§ REQUIRED ACTION: Return exactly the span of lines that opens with the line containing "## Repositories" and closes with the last line of the data, inclusive.

§ ENTRIES SUPPLIED:
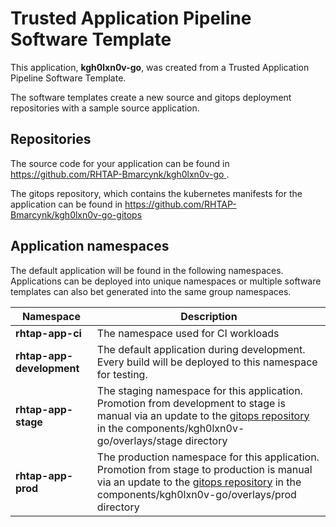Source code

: # Trusted Application Pipeline Software Template

This application, **kgh0lxn0v-go**, was created from a Trusted Application Pipeline Software Template.

The software templates create a new source and gitops deployment repositories with a sample source application. 

## Repositories

The source code for your application can be found in [https://github.com/RHTAP-Bmarcynk/kgh0lxn0v-go ](https://github.com/RHTAP-Bmarcynk/kgh0lxn0v-go ).
 
The gitops repository, which contains the kubernetes manifests for the application can be found in 
[https://github.com/RHTAP-Bmarcynk/kgh0lxn0v-go-gitops ](https://github.com/RHTAP-Bmarcynk/kgh0lxn0v-go-gitops ) 

## Application namespaces 

The default application will be found in the following namespaces. Applications can be deployed into unique namespaces or multiple software templates can also bet generated into the same group namespaces.  

|  Namespace   |  Description   |  
| -------- | -------- |
| **rhtap-app-ci** | The namespace used for CI workloads |
| **rhtap-app-development** | The default application during development. Every build will be deployed to this namespace for testing. |
| **rhtap-app-stage** | The staging namespace for this application. Promotion from development to stage is manual via an update to the [gitops repository](https://github.com/RHTAP-Bmarcynk/kgh0lxn0v-go-gitops ) in the components/kgh0lxn0v-go/overlays/stage directory |
| **rhtap-app-prod** | The production namespace for this application. Promotion from stage to production is manual via an update to the [gitops repository](https://github.com/RHTAP-Bmarcynk/kgh0lxn0v-go-gitops ) in the components/kgh0lxn0v-go/overlays/prod directory |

§ EXERCISE OUTPUT:
## Repositories

The source code for your application can be found in [https://github.com/RHTAP-Bmarcynk/kgh0lxn0v-go ](https://github.com/RHTAP-Bmarcynk/kgh0lxn0v-go ).
 
The gitops repository, which contains the kubernetes manifests for the application can be found in 
[https://github.com/RHTAP-Bmarcynk/kgh0lxn0v-go-gitops ](https://github.com/RHTAP-Bmarcynk/kgh0lxn0v-go-gitops ) 

## Application namespaces 

The default application will be found in the following namespaces. Applications can be deployed into unique namespaces or multiple software templates can also bet generated into the same group namespaces.  

|  Namespace   |  Description   |  
| -------- | -------- |
| **rhtap-app-ci** | The namespace used for CI workloads |
| **rhtap-app-development** | The default application during development. Every build will be deployed to this namespace for testing. |
| **rhtap-app-stage** | The staging namespace for this application. Promotion from development to stage is manual via an update to the [gitops repository](https://github.com/RHTAP-Bmarcynk/kgh0lxn0v-go-gitops ) in the components/kgh0lxn0v-go/overlays/stage directory |
| **rhtap-app-prod** | The production namespace for this application. Promotion from stage to production is manual via an update to the [gitops repository](https://github.com/RHTAP-Bmarcynk/kgh0lxn0v-go-gitops ) in the components/kgh0lxn0v-go/overlays/prod directory |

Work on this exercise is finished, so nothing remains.